### Records from a data source
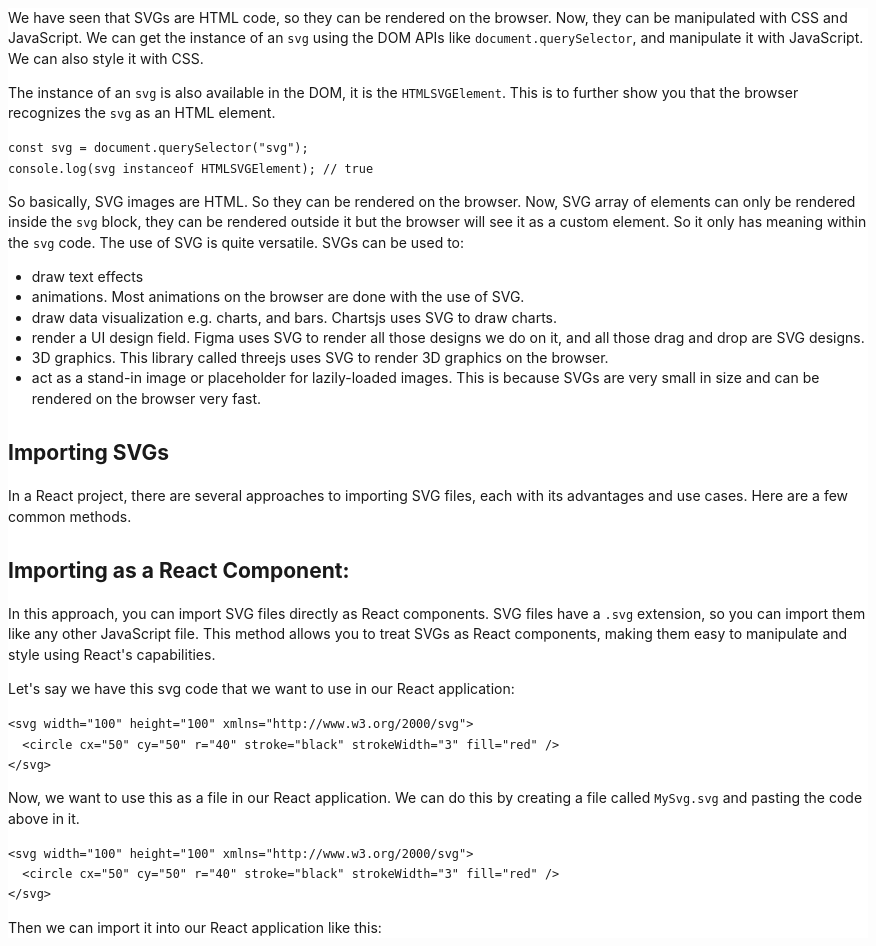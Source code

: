 We have seen that SVGs are HTML code, so they can be rendered on the browser. Now, they can be manipulated with CSS and JavaScript. We can get the instance of an `svg` using the DOM APIs like `document.querySelector`, and manipulate it with JavaScript. We can also style it with CSS.

The instance of an `svg` is also available in the DOM, it is the `HTMLSVGElement`. This is to further show you that the browser recognizes the `svg` as an HTML element.

```tsx
const svg = document.querySelector("svg");
console.log(svg instanceof HTMLSVGElement); // true
```

So basically, SVG images are HTML. So they can be rendered on the browser. Now, SVG array of elements can only be rendered inside the `svg` block, they can be rendered outside it but the browser will see it as a custom element. So it only has meaning within the `svg` code. The use of SVG is quite versatile. SVGs can be used to:

- draw text effects
- animations. Most animations on the browser are done with the use of SVG.
- draw data visualization e.g. charts, and bars. Chartsjs uses SVG to draw charts.
- render a UI design field. Figma uses SVG to render all those designs we do on it, and all those drag and drop are SVG designs.
- 3D graphics. This library called threejs uses SVG to render 3D graphics on the browser.
- act as a stand-in image or placeholder for lazily-loaded images. This is because SVGs are very small in size and can be rendered on the browser very fast.

## Importing SVGs

In a React project, there are several approaches to importing SVG files, each with its advantages and use cases. Here are a few common methods.

## Importing as a React Component:

In this approach, you can import SVG files directly as React components. SVG files have a `.svg` extension, so you can import them like any other JavaScript file. This method allows you to treat SVGs as React components, making them easy to manipulate and style using React's capabilities.

Let's say we have this svg code that we want to use in our React application:

```tsx
<svg width="100" height="100" xmlns="http://www.w3.org/2000/svg">
  <circle cx="50" cy="50" r="40" stroke="black" strokeWidth="3" fill="red" />
</svg>
```

Now, we want to use this as a file in our React application. We can do this by creating a file called `MySvg.svg` and pasting the code above in it.

```tsx title="src/icons/circle.svg"
<svg width="100" height="100" xmlns="http://www.w3.org/2000/svg">
  <circle cx="50" cy="50" r="40" stroke="black" strokeWidth="3" fill="red" />
</svg>
```

Then we can import it into our React application like this:
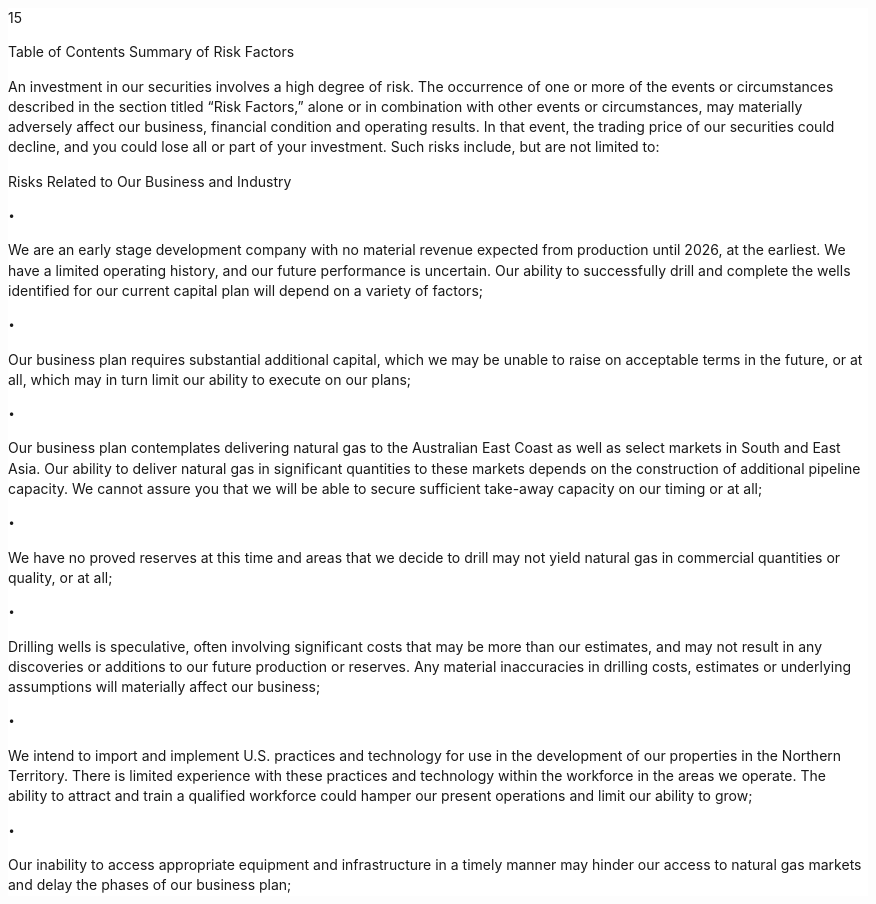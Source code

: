 
15

Table of Contents
Summary of Risk Factors

An investment in our securities involves a high degree of risk. The occurrence of one or more of the events or circumstances described in the section titled “Risk Factors,” alone or in combination with other events or circumstances, may materially adversely affect our business, financial condition and operating results. In that event, the trading price of our securities could decline, and you could lose all or part of your investment. Such risks include, but are not limited to:

Risks Related to Our Business and Industry

 

 	•	 	
We are an early stage development company with no material revenue expected from production until 2026, at the earliest. We have a limited operating history, and our future performance is uncertain. Our ability to successfully drill and complete the wells identified for our current capital plan will depend on a variety of factors;

 

 	•	 	
Our business plan requires substantial additional capital, which we may be unable to raise on acceptable terms in the future, or at all, which may in turn limit our ability to execute on our plans;

 

 	•	 	
Our business plan contemplates delivering natural gas to the Australian East Coast as well as select markets in South and East Asia. Our ability to deliver natural gas in significant quantities to these markets depends on the construction of additional pipeline capacity. We cannot assure you that we will be able to secure sufficient take-away capacity on our timing or at all;

 

 	•	 	
We have no proved reserves at this time and areas that we decide to drill may not yield natural gas in commercial quantities or quality, or at all;

 

 	•	 	
Drilling wells is speculative, often involving significant costs that may be more than our estimates, and may not result in any discoveries or additions to our future production or reserves. Any material inaccuracies in drilling costs, estimates or underlying assumptions will materially affect our business;

 

 	•	 	
We intend to import and implement U.S. practices and technology for use in the development of our properties in the Northern Territory. There is limited experience with these practices and technology within the workforce in the areas we operate. The ability to attract and train a qualified workforce could hamper our present operations and limit our ability to grow;

 

 	•	 	
Our inability to access appropriate equipment and infrastructure in a timely manner may hinder our access to natural gas markets and delay the phases of our business plan;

### YOUR TASK
Where a line of the data holds "querySelector", show that line.

### RESPONSE BOX
: We have seen that SVGs are HTML code, so they can be rendered on the browser. Now, they can be manipulated with CSS and JavaScript. We can get the instance of an `svg` using the DOM APIs like `document.querySelector`, and manipulate it with JavaScript. We can also style it with CSS.
const svg = document.querySelector("svg");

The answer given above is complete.